*** Source material

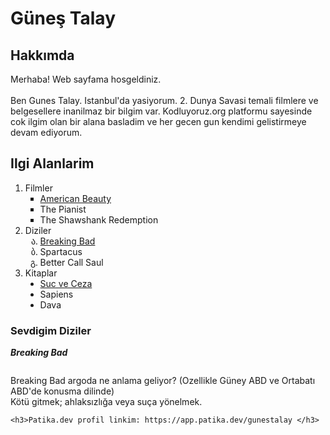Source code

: 
<h1>Güneş Talay</h1>
<h2>Hakkımda</h2>
<p>Merhaba! Web sayfama hosgeldiniz.
    <br>
    <br>
    Ben Gunes Talay. Istanbul'da yasiyorum. 2. Dunya Savasi temali filmlere ve belgesellere inanilmaz bir bilgim var. Kodluyoruz.org platformu sayesinde cok ilgim olan bir alana basladim ve her gecen gun kendimi gelistirmeye devam ediyorum. 
</p>
<h2>Ilgi Alanlarim</h2>
<ol>
    <li>
        Filmler
        <ul style="list-style-type:square">
            <li><a href="https://www.imdb.com/title/tt0169547/" target="_blank">American Beauty</a></li>
            <li>The Pianist</li>
            <li>The Shawshank Redemption</li>
        </ul>
    </li>
    <li>
        Diziler<ul style="list-style-type: georgian">
            <li><a href="https://www.imdb.com/title/tt0903747/?ref_=nv_sr_srsg_1" target="_blank">Breaking Bad</a></li>
            <li>Spartacus</li>
            <li>Better Call Saul</li>
        </ul>
    </li>
    <li>
        Kitaplar
        <ul style="list-style-type: disc; ">
            <li><a href="https://www.goodreads.com/book/show/57555746-su-ve-ceza?from_search=true&from_srp=true&qid=0Fp6SJ0edO&rank=17" target="_blank">Suc ve Ceza</a></li>
            <li>Sapiens</li>
            <li>Dava</li>
        </ul>
    </li>
</ol>

<h3>Sevdigim Diziler</h3>
<p><strong><em>Breaking Bad</em></strong></p>

<a href="https://www.imdb.com/title/tt0903747/?ref_=nv_sr_srsg_1" target="_blank">
    <img src="https://m.media-amazon.com/images/M/MV5BMTU4NzU3ODY2OF5BMl5BanBnXkFtZTgwODg2MDU5NTM@._V1_UY100_CR39,0,100,100_AL_.jpg" alt="">
</a>
<p>Breaking Bad argoda ne anlama geliyor?
    (Ozellikle Güney ABD ve Ortabatı ABD'de konusma dilinde) 
    <br>
    Kötü gitmek; ahlaksızlığa veya suça yönelmek.</p>

    
    <h3>Patika.dev profil linkim: https://app.patika.dev/gunestalay </h3>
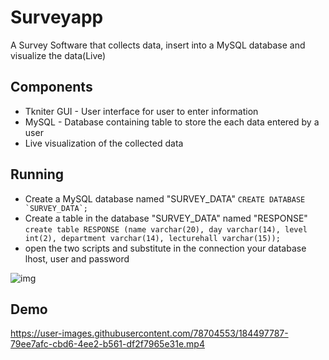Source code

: # Surveyapp
A Survey Software that collects data, insert into a MySQL database and visualize the data(Live)

## Components
* Tkniter GUI - User interface for user to enter information
* MySQL - Database containing table to store the each data entered by a user
* Live visualization of the collected data 

## Running
* Create a MySQL database named "SURVEY_DATA" ``CREATE DATABASE `SURVEY_DATA`;``
* Create a table in the database "SURVEY_DATA" named "RESPONSE" `create table RESPONSE (name varchar(20), day varchar(14), level int(2), department varchar(14), lecturehall varchar(15));`
* open the two scripts and substitute in the connection your database lhost, user and password

![img](https://user-images.githubusercontent.com/78704553/184507039-bbcbda74-2d1a-415c-a392-24e30dc7718e.png)


## Demo
 https://user-images.githubusercontent.com/78704553/184497787-79ee7afc-cbd6-4ee2-b561-df2f7965e31e.mp4

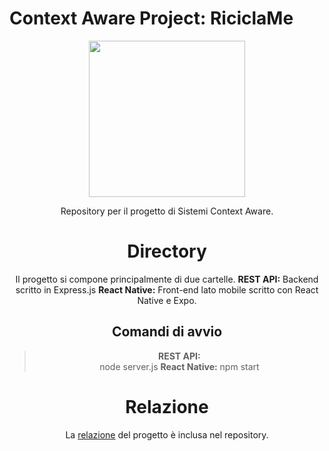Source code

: # Context Aware Project: RiciclaMe
<center>
<img src="http://i65.tinypic.com/25h1ugp.png" width="250">

Repository per il progetto di Sistemi Context Aware.

# Directory

Il progetto si compone principalmente di due cartelle.
**REST API:** Backend scritto in Express.js
**React Native:** Front-end lato mobile scritto con React Native e Expo.

## Comandi di avvio

> **REST API:**  
 node server.js
**React Native:**
npm start

# Relazione

La [relazione](https://github.com/flamel13/ContextAwareProject/blob/master/Relazione_CAS_Michele_Contu.pdf) del progetto è inclusa nel repository.
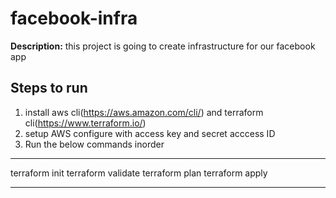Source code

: # facebook-infra

**Description:** this project is going to create infrastructure for our facebook app
## Steps to run
1. install aws cli(https://aws.amazon.com/cli/) and terraform cli(https://www.terraform.io/)
2. setup AWS configure with access key and secret acccess ID
3. Run the below commands inorder

---

terraform init
terraform validate
terraform plan
terraform apply

---
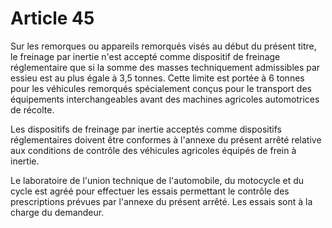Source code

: # Article 45

Sur les remorques ou appareils remorqués visés au début du présent titre, le freinage par inertie n'est accepté comme dispositif de freinage réglementaire que si la somme des masses techniquement admissibles par essieu est au plus égale à 3,5 tonnes. Cette limite est portée à 6 tonnes pour les véhicules remorqués spécialement conçus pour le transport des équipements interchangeables avant des machines agricoles automotrices de récolte.

Les dispositifs de freinage par inertie acceptés comme dispositifs réglementaires doivent être conformes à l'annexe du présent arrêté relative aux conditions de contrôle des véhicules agricoles équipés de frein à inertie.

Le laboratoire de l'union technique de l'automobile, du motocycle et du cycle est agréé pour effectuer les essais permettant le contrôle des prescriptions prévues par l'annexe du présent arrêté. Les essais sont à la charge du demandeur.
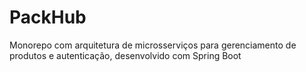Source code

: # PackHub
Monorepo com arquitetura de microsserviços para gerenciamento de produtos e autenticação, desenvolvido com Spring Boot

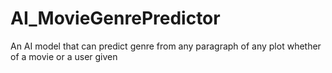 # AI_MovieGenrePredictor
An AI model that can predict genre from any paragraph of any plot whether of a movie or a user given
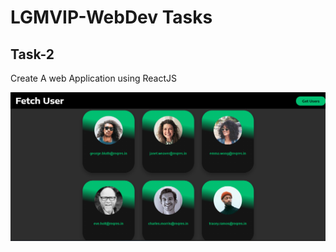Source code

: # LGMVIP-WebDev Tasks

## Task-2

Create A web Application using ReactJS

![](src/readmeImg/task-2.png)
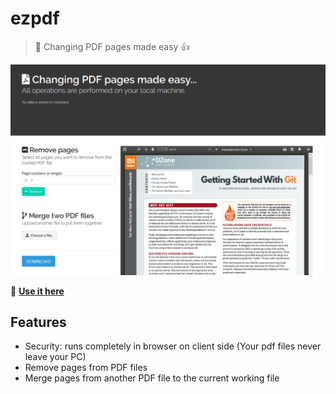 # ezpdf
> 📄 Changing PDF pages made easy 👍

![alt screenshot](https://raw.githubusercontent.com/Milchreis/ezpdf/master/screenshot.png)

🔗 **[Use it here](https://milchreis.github.io/ezpdf/src/index.html)**

## Features
 * Security: runs completely in browser on client side (Your pdf files never leave your PC)
 * Remove pages from PDF files
 * Merge pages from another PDF file to the current working file
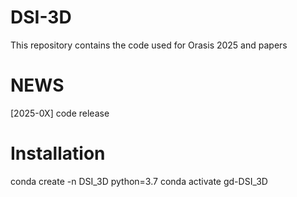 # DSI-3D 

This repository contains the code used for Orasis 2025 and papers


# NEWS

[2025-0X] code release

# Installation
conda create -n DSI_3D python=3.7
conda activate gd-DSI_3D

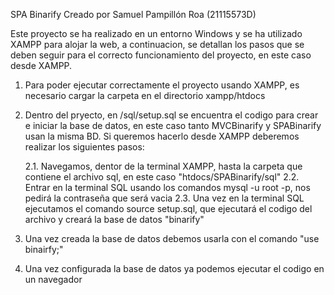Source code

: SPA Binarify
Creado por Samuel Pampillón Roa (21115573D)

Este proyecto se ha realizado en un entorno Windows y se ha utilizado XAMPP para alojar la web, a continuacion, se detallan los pasos 
que se deben seguir para el correcto funcionamiento del proyecto, en este caso desde XAMPP.

1. Para poder ejecutar correctamente el proyecto usando XAMPP, es necesario cargar la carpeta en el directorio xampp/htdocs
2. Dentro del pryecto, en /sql/setup.sql se encuentra el codigo para crear e iniciar la base de datos, en este caso tanto MVCBinarify y SPABinarify usan la misma BD. Si queremos hacerlo desde XAMPP deberemos realizar los siguientes pasos:

	2.1. Navegamos, dentor de la terminal XAMPP, hasta la carpeta que contiene el archivo sql, en este caso "htdocs/SPABinarify/sql"
	2.2. Entrar en la terminal SQL usando los comandos mysql -u root -p, nos pedirá la contraseña que será vacia
	2.3. Una vez en la terminal SQL ejecutamos el comando source setup.sql, que ejecutará el codigo del archivo y creará la base de datos "binarify"
	
3. Una vez creada la base de datos debemos usarla con el comando "use binairfy;"

4. Una vez configurada la base de datos ya podemos ejecutar el codigo en un navegador
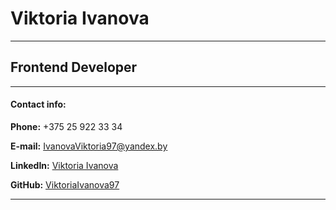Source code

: # Viktoria Ivanova 
---
## Frontend Developer
---
#### Contact info:


**Phone:**  +375 25 922 33 34



**E-mail:** [IvanovaViktoria97@yandex.by](https://www.linkedin.com/in/viktoria-ivanova-22b232257/)


**LinkedIn:** [Viktoria Ivanova](https://www.linkedin.com/in/viktoria-ivanova-22b232257/)


**GitHub:** [ViktoriaIvanova97](https://github.com/ViktoriaIvanova97)


---

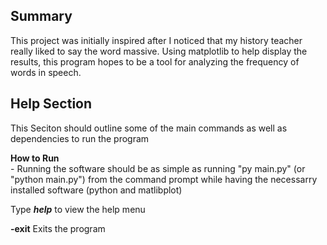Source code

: Summary
-
This project was initially inspired after I noticed that my history teacher really liked to say the word massive.
Using matplotlib to help display the results, this program hopes to be a tool for analyzing the frequency of words 
in speech.

Help Section
-
This Seciton should outline some of the main commands as well as dependencies to run the program

<b>How to Run</b> <br>
      - Running the software should be as simple as running "py main.py" (or "python main.py") from the command prompt while having the
      necessarry installed software (python and matlibplot)

Type <i><b>help</b></i> to view the help menu

<b>-exit</b> Exits the program
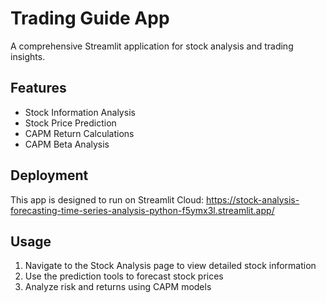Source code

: # Trading Guide App

A comprehensive Streamlit application for stock analysis and trading insights.

## Features

- Stock Information Analysis
- Stock Price Prediction
- CAPM Return Calculations
- CAPM Beta Analysis

## Deployment

This app is designed to run on Streamlit Cloud: https://stock-analysis-forecasting-time-series-analysis-python-f5ymx3l.streamlit.app/

## Usage

1. Navigate to the Stock Analysis page to view detailed stock information
2. Use the prediction tools to forecast stock prices
3. Analyze risk and returns using CAPM models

******

* **What to work on**:
State how many lines of the entries include the word "datos", giving that number by itself.

* **Your solution**:
4